[Assignment]: Which of the lines below hold "github"? Please return each one.
---- Data
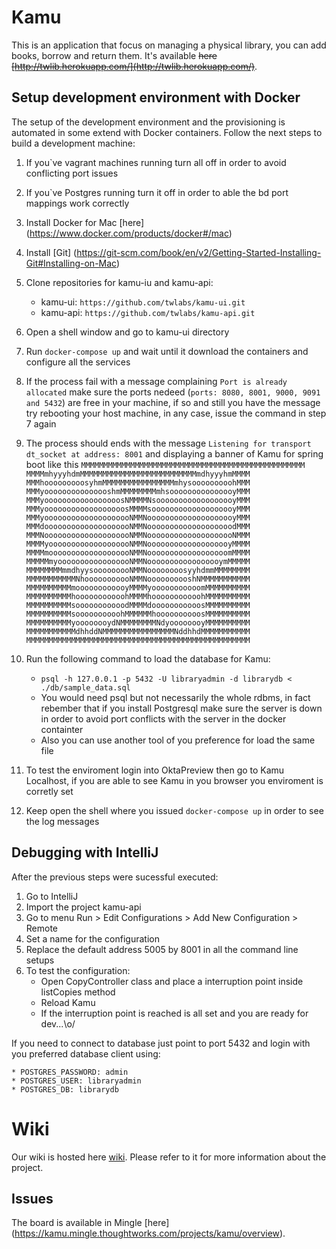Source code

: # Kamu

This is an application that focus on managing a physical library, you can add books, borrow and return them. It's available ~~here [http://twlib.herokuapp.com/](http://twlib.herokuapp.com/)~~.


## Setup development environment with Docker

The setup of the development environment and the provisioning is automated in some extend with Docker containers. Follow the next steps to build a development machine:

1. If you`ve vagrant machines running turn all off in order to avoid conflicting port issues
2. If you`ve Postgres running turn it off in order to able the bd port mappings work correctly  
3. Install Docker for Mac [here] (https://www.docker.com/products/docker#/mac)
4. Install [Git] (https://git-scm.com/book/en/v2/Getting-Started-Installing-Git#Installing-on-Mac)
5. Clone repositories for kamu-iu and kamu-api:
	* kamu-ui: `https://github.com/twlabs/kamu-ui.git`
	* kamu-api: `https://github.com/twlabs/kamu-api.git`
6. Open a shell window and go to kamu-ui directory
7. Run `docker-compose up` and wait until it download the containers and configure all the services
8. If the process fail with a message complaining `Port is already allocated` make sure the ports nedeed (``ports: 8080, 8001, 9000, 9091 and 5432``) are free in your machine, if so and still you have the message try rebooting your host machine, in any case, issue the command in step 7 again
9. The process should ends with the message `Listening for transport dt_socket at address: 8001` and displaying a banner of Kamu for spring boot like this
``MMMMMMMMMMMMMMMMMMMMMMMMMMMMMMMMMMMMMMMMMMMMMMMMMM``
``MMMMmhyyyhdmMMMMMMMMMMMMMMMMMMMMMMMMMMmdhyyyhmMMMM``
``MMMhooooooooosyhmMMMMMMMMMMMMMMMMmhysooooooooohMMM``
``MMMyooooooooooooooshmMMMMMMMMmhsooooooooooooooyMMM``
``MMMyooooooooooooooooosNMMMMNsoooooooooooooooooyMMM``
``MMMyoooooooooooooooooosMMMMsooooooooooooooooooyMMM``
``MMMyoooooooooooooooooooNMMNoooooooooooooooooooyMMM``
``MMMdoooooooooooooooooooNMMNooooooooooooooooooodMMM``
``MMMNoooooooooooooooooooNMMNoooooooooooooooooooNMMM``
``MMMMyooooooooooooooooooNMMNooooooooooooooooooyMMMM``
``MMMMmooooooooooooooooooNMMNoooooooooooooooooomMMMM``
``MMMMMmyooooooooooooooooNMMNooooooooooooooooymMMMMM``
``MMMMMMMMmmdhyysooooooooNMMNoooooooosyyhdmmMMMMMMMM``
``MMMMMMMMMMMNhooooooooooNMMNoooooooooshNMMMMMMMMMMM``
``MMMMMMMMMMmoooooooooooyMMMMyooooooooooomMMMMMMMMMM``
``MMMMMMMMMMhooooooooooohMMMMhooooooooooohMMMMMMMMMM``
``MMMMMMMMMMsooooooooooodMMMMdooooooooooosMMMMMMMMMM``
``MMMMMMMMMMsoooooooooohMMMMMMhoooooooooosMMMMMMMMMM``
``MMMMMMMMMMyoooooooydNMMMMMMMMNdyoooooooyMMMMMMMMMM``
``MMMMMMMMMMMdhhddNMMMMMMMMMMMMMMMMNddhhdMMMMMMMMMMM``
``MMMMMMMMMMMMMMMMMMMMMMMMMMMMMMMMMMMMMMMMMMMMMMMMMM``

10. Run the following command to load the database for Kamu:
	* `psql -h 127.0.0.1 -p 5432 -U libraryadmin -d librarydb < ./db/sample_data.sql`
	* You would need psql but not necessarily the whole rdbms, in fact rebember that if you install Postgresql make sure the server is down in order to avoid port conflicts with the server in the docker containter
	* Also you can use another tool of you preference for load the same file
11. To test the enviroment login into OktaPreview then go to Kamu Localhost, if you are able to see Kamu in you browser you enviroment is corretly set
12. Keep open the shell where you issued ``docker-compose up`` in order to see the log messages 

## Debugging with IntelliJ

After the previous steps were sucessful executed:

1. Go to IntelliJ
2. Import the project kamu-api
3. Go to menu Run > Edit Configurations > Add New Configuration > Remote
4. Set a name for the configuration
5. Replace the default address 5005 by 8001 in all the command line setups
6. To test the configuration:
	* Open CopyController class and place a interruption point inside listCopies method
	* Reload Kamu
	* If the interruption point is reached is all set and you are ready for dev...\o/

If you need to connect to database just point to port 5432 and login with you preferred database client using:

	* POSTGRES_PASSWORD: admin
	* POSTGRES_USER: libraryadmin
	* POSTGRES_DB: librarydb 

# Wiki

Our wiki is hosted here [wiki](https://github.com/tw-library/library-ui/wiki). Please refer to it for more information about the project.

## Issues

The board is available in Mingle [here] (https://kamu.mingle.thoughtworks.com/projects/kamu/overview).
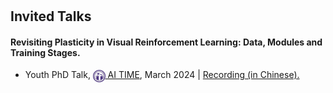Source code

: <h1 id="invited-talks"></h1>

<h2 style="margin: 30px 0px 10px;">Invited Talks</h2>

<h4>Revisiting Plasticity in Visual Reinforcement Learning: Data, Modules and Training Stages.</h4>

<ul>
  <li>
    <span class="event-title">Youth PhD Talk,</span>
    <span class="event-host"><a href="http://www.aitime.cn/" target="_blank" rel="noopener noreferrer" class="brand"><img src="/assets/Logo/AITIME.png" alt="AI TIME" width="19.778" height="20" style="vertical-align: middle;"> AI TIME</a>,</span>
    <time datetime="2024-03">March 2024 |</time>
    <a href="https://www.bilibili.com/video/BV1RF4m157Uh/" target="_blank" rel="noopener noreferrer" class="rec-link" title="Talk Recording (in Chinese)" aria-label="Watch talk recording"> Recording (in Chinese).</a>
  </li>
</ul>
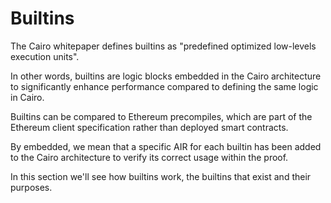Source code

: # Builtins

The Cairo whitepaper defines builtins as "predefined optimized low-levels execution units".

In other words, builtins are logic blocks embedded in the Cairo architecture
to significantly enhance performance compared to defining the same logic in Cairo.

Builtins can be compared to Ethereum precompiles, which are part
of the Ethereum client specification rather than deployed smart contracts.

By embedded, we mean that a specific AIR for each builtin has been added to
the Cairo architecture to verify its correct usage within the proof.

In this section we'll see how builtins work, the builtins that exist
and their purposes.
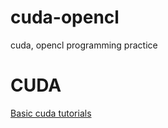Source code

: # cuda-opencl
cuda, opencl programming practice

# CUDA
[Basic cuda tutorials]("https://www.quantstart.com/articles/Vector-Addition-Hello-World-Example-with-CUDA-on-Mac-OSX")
--------
[Solution for this exercise]:
	* kamu-ui: `https://github.com/twlabs/kamu-ui.git`
	* kamu-api: `https://github.com/twlabs/kamu-api.git`
Our wiki is hosted here [wiki](https://github.com/tw-library/library-ui/wiki). Please refer to it for more information about the project.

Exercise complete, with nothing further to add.